The village square was quiet and peaceful, surrounded by fabulous old buildings whose honey stone seemed to glow in the morning sun. The old coaching inn was open for breakfasts and coffee. If I hadn’t already stopped off in a sunlit lay-by for coffee and a bacon sandwich from a mobile caff, I’d have been straight in there.
Compared with the Saturday market I’d been to in the Dordogne a couple of weeks ago, this market was tiny. Stalls selling fruit and veg, general hardware, shoes and boots, plants and garden equipment, bread and cakes, pies and pastries, and some very tasty-looking local and French cheeses - and that was about it.
Clearly this market was an important part of local life, and brought people together from the surrounding area - as had the market in St Foy, only on a much bigger scale. I can’t even remember the last time I was at an English country market, and this seemed to be quintessential England. It’s a blessing to have the time to ‘stand and stare’, and take a few photos, out in rural England.
What more could anyone want or need from a market? Here we were with the international money markets just about ready to implode, crash and burn, and everything was going on just as it has for - centuries?
So what would my perfect market be like? What else might it need? Just a few things:
- A large number of stalls selling fabulous, irresistible foods ranging from curries and stews to French savory filled crepes and Chinese stir-fries.
- A hog roast.
- Stalls selling high quality meats, including various sorts of game - rabbit, pheasant, duck, wild boar and venison.
- Various small cafes with tables and chairs in the sun, inviting you to sit down and watch the world passing by.
- Various pubs with ditto.
- A canal on which is moored a Dutch barge selling Thai curries, cakes and coffee, with tables and chairs, etc etc.

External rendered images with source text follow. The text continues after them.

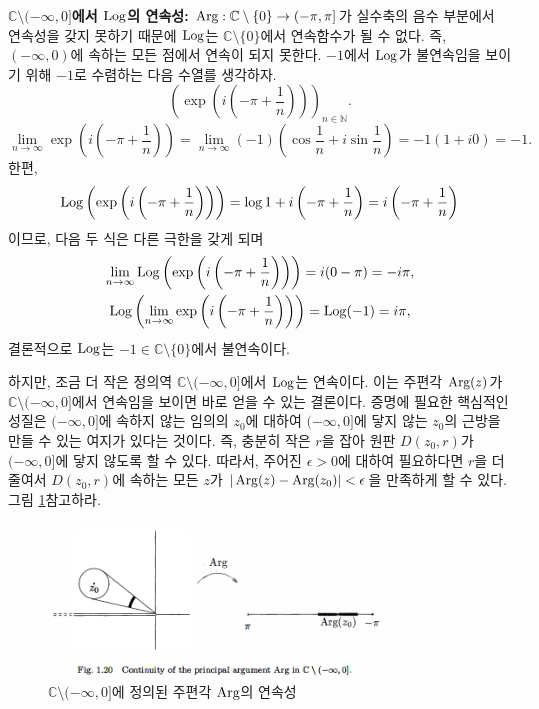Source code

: {\bf $\mathbb C \setminus (-\infty, 0]$에서 $\mathop{\mathrm{Log}}$의 연속성: }
$\mathop{\mathrm{Arg}} : \mathbb C \setminus \{0\} \to (-\pi, \pi]$가 실수축의 음수 부분에서
연속성을 갖지 못하기 때문에 $\mathop{\mathrm{Log}}$는 $\mathbb C \setminus \{0\}$에서 연속함수가 될 수 없다.
즉, $(-\infty, 0)$에 속하는 모든 점에서 연속이 되지 못한다.
$-1$에서 $\mathop{\mathrm{Log}}$가 불연속임을 보이기 위해 $-1$로 수렴하는 다음 수열를 생각하자.
$$
\left( \exp \left( i \left( - \pi + \dfrac 1n \right) \right) \right)_{n\in\mathbb N}.
$$
$$
\lim_{n\to\infty} \exp \left( i \left( -\pi + \frac1n\right) \right) 
= \lim_{n\to\infty} (-1) \left(\cos \frac1n + i \sin \frac1n \right) 
= -1 (1+i0) = -1.
$$
한편,
$$
\mathop{\mathrm{Log}} \left( \exp \left( i \left( -\pi + \frac1n\right) \right) \right)
= \log 1 + i \left( - \pi + \displaystyle\frac1n \right) = i\left( - \pi + \displaystyle\frac1n \right)
$$
이므로, 다음 두 식은 다른 극한을 갖게 되며
\begin{gather*}
\lim_{n\to\infty}  \mathop{\mathrm{Log}} \left( \exp \left( i \left( -\pi + \frac1n\right) \right) \right)
= i(0 -\pi) = -i\pi, \\
\mathop{\mathrm{Log}} \left( \lim_{n\to\infty} \exp \left( i \left( -\pi + \frac1n\right) \right) \right)
= \mathop{\mathrm{Log}}(-1) = i\pi,
\end{gather*}
결론적으로 $\mathop{\mathrm{Log}}$는 $-1\in\mathbb C \setminus \{0\}$에서 불연속이다.

하지만, 조금 더 작은 정의역 $\mathbb C \setminus (-\infty, 0]$에서 
$\mathop{\mathrm{Log}}$는 연속이다.
이는 주편각 $\mathop{\mathrm{Arg}}(z)$가 $\mathbb C \setminus (-\infty, 0]$에서 연속임을 보이면
바로 얻을 수 있는 결론이다.
증명에 필요한 핵심적인 성질은
$(-\infty,0]$에 속하지 않는 임의의 $z_0$에 대하여
$(-\infty,0]$에 닿지 않는 $z_0$의 근방을 만들 수 있는 여지가 있다는 것이다.
즉, 충분히 작은 $r$을 잡아 원판 $D(z_0, r)$가 
$(-\infty,0]$에 닿지 않도록 할 수 있다.
따라서, 주어진 $\epsilon>0$에 대하여
필요하다면 $r$을 더 줄여서
$D(z_0, r)$에 속하는 모든 $z$가 $|\mathop{\mathrm{Arg}}(z) - \mathop{\mathrm{Arg}}(z_0)|<\epsilon$을 만족하게 할 수 있다.
그림 \ref{fig-1-20}\을 참고하라.

\begin{figure}[!h]
\begin{center}
\includegraphics[width=0.8\textwidth]{./SaltChapter/fig-1-20}
\end{center}
\caption{$\mathbb C\setminus (-\infty,0]$에 정의된 주편각 $\mathop{\mathrm{Arg}}$의 연속성}
\label{fig-1-20}
\end{figure}

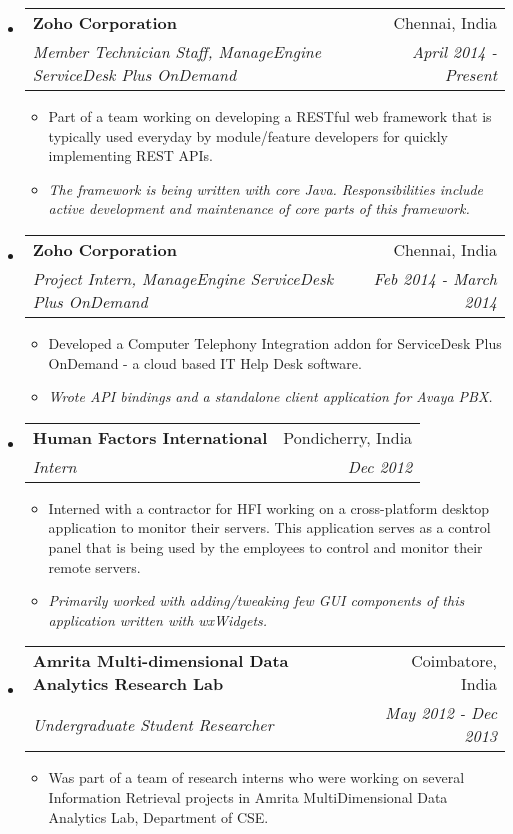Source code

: \documentclass[letterpaper,11pt]{article}
\makeatletter
\newcommand{\resitem}[1]{\item #1 \vspace{-2pt}}
\newcommand{\resheading}[1]{\textbf{\sffamily{\mbox{~}{\large #1} \vphantom{p\^{E}}}}}
\newcommand{\ressubheading}[4]{
\begin{tabular*}{6.5in}{l@{\extracolsep{\fill}}r}
		\textbf{#1} & #2 \\
		\textit{#3} & \textit{#4} \\
\end{tabular*}\vspace{-6pt}}
\makeatother
\begin{document}
\vspace{0.05in}
\resheading{Work Experience}
\begin{itemize}
\item[]
	\ressubheading{Zoho Corporation}{Chennai, India}{Member Technician Staff, ManageEngine ServiceDesk Plus OnDemand}{April 2014 - Present}
	\begin{itemize}
		\resitem{Part of a team working on developing a RESTful web framework that is typically used everyday by module/feature developers for quickly implementing REST APIs.}
		\resitem{\textit{The framework is being written with core Java. Responsibilities include active development and maintenance of core parts of this framework.}}
	\end{itemize}

\item[]
	\ressubheading{Zoho Corporation}{Chennai, India}{Project Intern, ManageEngine ServiceDesk Plus OnDemand}{Feb 2014 - March 2014}
	\begin{itemize}
		\resitem{Developed a Computer Telephony Integration addon for ServiceDesk Plus OnDemand - a cloud based IT Help Desk software.}
		\resitem{\textit{Wrote API bindings and a standalone client application for Avaya PBX.}}
	\end{itemize}

\item[]
	\ressubheading{Human Factors International}{Pondicherry, India}{Intern}{Dec 2012}
	\begin{itemize}
		\resitem{Interned with a contractor for HFI working on a cross-platform desktop application to monitor their servers. This application serves as a control panel that is being used by the employees to control and monitor their remote servers.}
        \resitem{\textit{Primarily worked with adding/tweaking few GUI components of this application written with wxWidgets.}}
	\end{itemize}

\item[]
	\ressubheading{Amrita Multi-dimensional Data Analytics Research Lab}{Coimbatore, India}{Undergraduate Student Researcher}{May 2012 - Dec 2013}
	\begin{itemize}
		\resitem{Was part of a team of research interns who were working on several Information Retrieval projects in Amrita MultiDimensional Data Analytics Lab, Department of CSE.}
	\end{itemize}

\end{itemize}
\end{document}
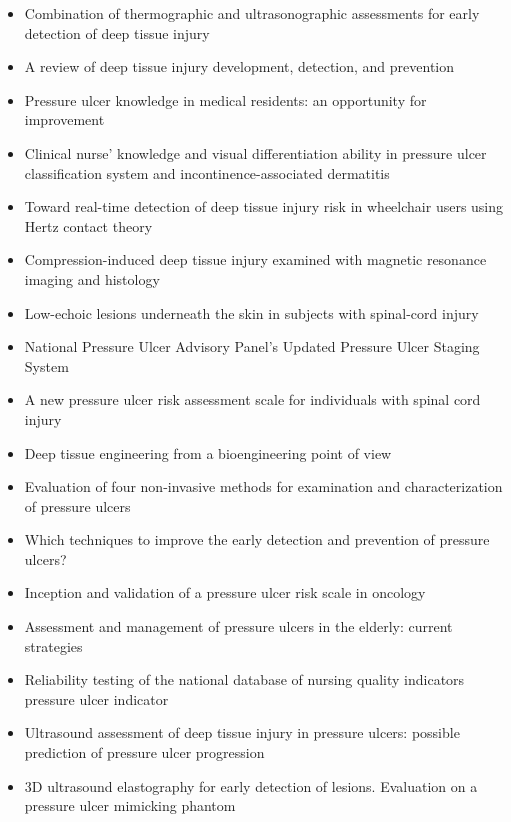 			\begin{itemize}
				\item Combination of thermographic and ultrasonographic assessments for early detection of deep tissue injury \cite{higashino12}
				\item A review of deep tissue injury development, detection, and prevention \cite{gefen13}
				\item Pressure ulcer knowledge in medical residents: an opportunity for improvement \cite{levine12}
				\item Clinical nurse' knowledge and visual differentiation ability in pressure ulcer classification system and incontinence-associated dermatitis \cite{lee13}
				\item Toward real-time detection of deep tissue injury risk in wheelchair users using Hertz contact theory \cite{agam08}
				\item Compression-induced deep tissue injury examined with magnetic resonance imaging and histology \cite{stekelenburg06}
				\item Low-echoic lesions underneath the skin in subjects with spinal-cord injury \cite{kanno09}
				\item National Pressure Ulcer Advisory Panel's Updated Pressure Ulcer Staging System \cite{black07}
				\item A new pressure ulcer risk assessment scale for individuals with spinal cord injury \cite{salzberg96}
				\item Deep tissue engineering from a bioengineering point of view \cite{gefen09}
				\item Evaluation of four non-invasive methods for examination and characterization of pressure ulcers \cite{andersen08}
				\item Which techniques to improve the early detection and prevention of pressure ulcers? \cite{gehin06}
				\item Inception and validation of a pressure ulcer risk scale in oncology \cite{fromantin11}
				\item Assessment and management of pressure ulcers in the elderly: current strategies \cite{jaul10}
				\item Reliability testing of the national database of nursing quality indicators pressure ulcer indicator \cite{hart10}
				\item Ultrasound assessment of deep tissue injury in pressure ulcers: possible prediction of pressure ulcer progression \cite{aoi08}
				\item 3D ultrasound elastography for early detection of lesions. Evaluation on a pressure ulcer mimicking phantom \cite{deprez07}
			\end{itemize}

- Various restaurants - Turkish, Italian, Argentinian, even a pie and mash restaurant.
- A stall selling brilliant old vinyl records at sensible prices.
- Stalls selling hand-made craft items, photos, paintings, etc.
- Stalls selling truly exotic fruits and vegetables.
- Throngs of people of every age, colour and background, including lots of bizarre looking characters, lots of very cool and funky people, creating a genuine buzz in a laid-back and hassle-free style.
And this is exactly what Broadway market has to offer. That’s Broadway, Hackney, just off London Fields, not Broadway, Worcestershire, the Cotswolds.
I’ve been shopping in Broadway Market since first moving to Hackney in the mid nineteen seventies, and it just gets better and better. OK - it’s lost its old working-class-only character, but if it hadn’t been reborn with parts to appeal to the gentrifiers and the incomers then it would surely have died anyway, since most of the traditional stalls had closed down as the locals went off to the supermarkets for convenience, quality and lower prices.
Last Saturday just about everyone was walking around dressed for summer, since the cloudless sky and mid-autumn sun had raised temperatures to the low twenties. It felt better than anything we’ve had these last two lousy so-called summers. There seemed more stalls and shops open than ever, and it was getting to be quite hard to move up and down certain parts of the street as there were so many people.
And so, dear blog readers, if you don’t already know Broadway market then go down there and hang out. And if you do know it - don’t forget it’s there, and keep on enjoying it. But don’t tell anyone else about it. It’s almost too popular already.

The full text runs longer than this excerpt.